Linda Walsh Jenkins is an American academic and author, active in the field of theatre studies, particularly with regard to Native American and women's theatre.

==Biography==
Linda Walsh Jenkins was born in El Paso. She studied English at Rice University and gained her PhD from the University of Minnesota, in the field of theatre. Her academic career was at the theatre faculty of Northwestern University (1976–89), where she was a tenured professor and chaired the doctorate program in theatre and drama. She taught playwriting for many years, with notable students including John Logan and Bruce Norris. During the 1970s and 1980s, she participated in the women's theatre community. In 1984, she was one of the founders of the Chicago New Plays Festival Company, with Sally Nemeth and Steve Scott. Her papers from 1975–87 are archived by the Sophia Smith Collection of Women's History at Smith College. After leaving academia, she worked in Los Angeles in television/film production.

==Research and writings==
Her 1975 dissertation, "The Performances of Native Americans as American Theatre: Reconnaissance and Recommendations" (at the University of Minnesota) is considered an influential early work in the study of Native American theatre. In a 1984 article published in Women in Performance, she made the case for "authentically female" drama. Her 1985 essay, with Susan Ogden-Malouf, "The (Female) Actor Prepares", is described by Rosemary Malague in a 2013 book as a "provocative" work in feminist theatre critique. Lesley Ferris describes the essay as "significant" and comments that it highlights two issues that Malague further develops, "the way in which a vulnerable young actor is exposed to a guru-like teacher or director" and the way in which this figure forces the female actor "to relinquish her autonomy to potential exploitation, both sexual and psychological."
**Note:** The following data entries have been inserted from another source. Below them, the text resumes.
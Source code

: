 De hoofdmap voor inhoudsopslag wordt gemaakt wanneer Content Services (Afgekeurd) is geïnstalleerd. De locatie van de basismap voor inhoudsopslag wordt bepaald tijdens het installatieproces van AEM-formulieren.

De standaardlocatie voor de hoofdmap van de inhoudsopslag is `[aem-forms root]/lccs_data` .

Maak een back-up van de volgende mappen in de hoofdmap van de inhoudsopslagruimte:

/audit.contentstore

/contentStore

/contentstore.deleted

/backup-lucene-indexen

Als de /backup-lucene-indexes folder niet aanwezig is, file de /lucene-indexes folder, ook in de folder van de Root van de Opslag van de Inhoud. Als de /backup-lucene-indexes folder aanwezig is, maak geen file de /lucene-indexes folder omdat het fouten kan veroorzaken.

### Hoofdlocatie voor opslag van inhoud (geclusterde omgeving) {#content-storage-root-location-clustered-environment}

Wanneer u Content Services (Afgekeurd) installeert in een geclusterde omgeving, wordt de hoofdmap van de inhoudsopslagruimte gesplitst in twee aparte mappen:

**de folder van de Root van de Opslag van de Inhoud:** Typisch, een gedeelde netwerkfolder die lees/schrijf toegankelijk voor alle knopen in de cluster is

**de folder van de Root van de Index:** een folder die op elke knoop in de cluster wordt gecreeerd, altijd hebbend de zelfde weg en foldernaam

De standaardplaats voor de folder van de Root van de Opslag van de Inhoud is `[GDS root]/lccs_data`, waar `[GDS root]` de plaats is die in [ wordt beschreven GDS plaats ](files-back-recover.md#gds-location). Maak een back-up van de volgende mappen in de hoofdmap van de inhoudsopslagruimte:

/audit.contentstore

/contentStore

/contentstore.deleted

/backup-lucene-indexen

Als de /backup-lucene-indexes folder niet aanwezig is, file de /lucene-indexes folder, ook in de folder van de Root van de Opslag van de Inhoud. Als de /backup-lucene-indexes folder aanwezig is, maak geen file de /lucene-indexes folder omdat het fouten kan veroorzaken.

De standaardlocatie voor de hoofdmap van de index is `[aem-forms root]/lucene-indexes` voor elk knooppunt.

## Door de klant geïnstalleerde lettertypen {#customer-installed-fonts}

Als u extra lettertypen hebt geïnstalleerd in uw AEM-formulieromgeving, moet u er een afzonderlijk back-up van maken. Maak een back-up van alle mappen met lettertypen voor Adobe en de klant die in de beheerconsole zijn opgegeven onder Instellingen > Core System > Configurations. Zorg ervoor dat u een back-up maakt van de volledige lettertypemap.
Jenkins co-authored and co-edited three editions of the anthology Women in American Theatre, with Helen Krich Chinoy, initially published by Crown Publishing in 1981, with later expanded and revised editions being published by Theatre Communications Group. Women in American Theatre is made up of short pieces on different topics relating to women working in the theater in the United States. It was the earliest comprehensive review of women's work in American theatre. Editions of the book were widely reviewed. (Note: For example: 1981 edition: 1988 edition: 2006 edition:) The Daily Spectrum wrote "Chinoy and Jenkins have chosen essays which very adequately portray the pioneering accomplishments of many women, both well known and little known." Bonnie Marranca, in a review of the first edition for Performing Arts Journal, praises the book for its "uncovering of the women from outside our own times" but finds the scope too historical, criticizing, for example, the paucity of interviews with contemporary women active in theatre, as well as the omission of 19th-century actress–managers, choreographers, photographers or media agents. Karen Laughlin, in a review of the second edition for the journal Modern Drama, called the publication of the first edition a "significant event for theatre historians", and described contributions in the second edition as "important in framing issues of significance for the study of women and theatre, in bringing neglected work to light, and in thereby suggesting avenues for further research." The second edition of the book was selected as "Editors' Choice: Books We Recommend" by the academic journal TDR in 1988.

In 1975, Jenkins edited two volumes of scripts from largely improvised plays performed at the Children's Theatre of Minneapolis, directed by John Clark Donahue: The Cookie Jar and Other Plays, and Five Plays from the Children's Theatre, published by University of Minnesota Press. In a review for Library Journal, Sarah Chokla Gross recommended the plays to stimulate creativity for adults as well as children.

In 2017, Jenkins published The 90-Day Play: The Process and Principles of Playwriting, a text about how to write a first draft, structured into a series of daily tasks, with examples from a large number of published plays. Terry McCabe describes it as "excellent" and praises Jenkins' "warm, nurturing style".

==Publications==
- The 90-Day Play: The Process and Principles of Playwriting (90-Day Novel Press; 2017)
- Women in American Theatre, edited with Helen Krich Chinoy (3 editions)
- The Cookie Jar and Other Plays, edited (University of Minnesota Press; 1975)
- Five Plays from the Children's Theatre, edited (University of Minnesota Press; 1975)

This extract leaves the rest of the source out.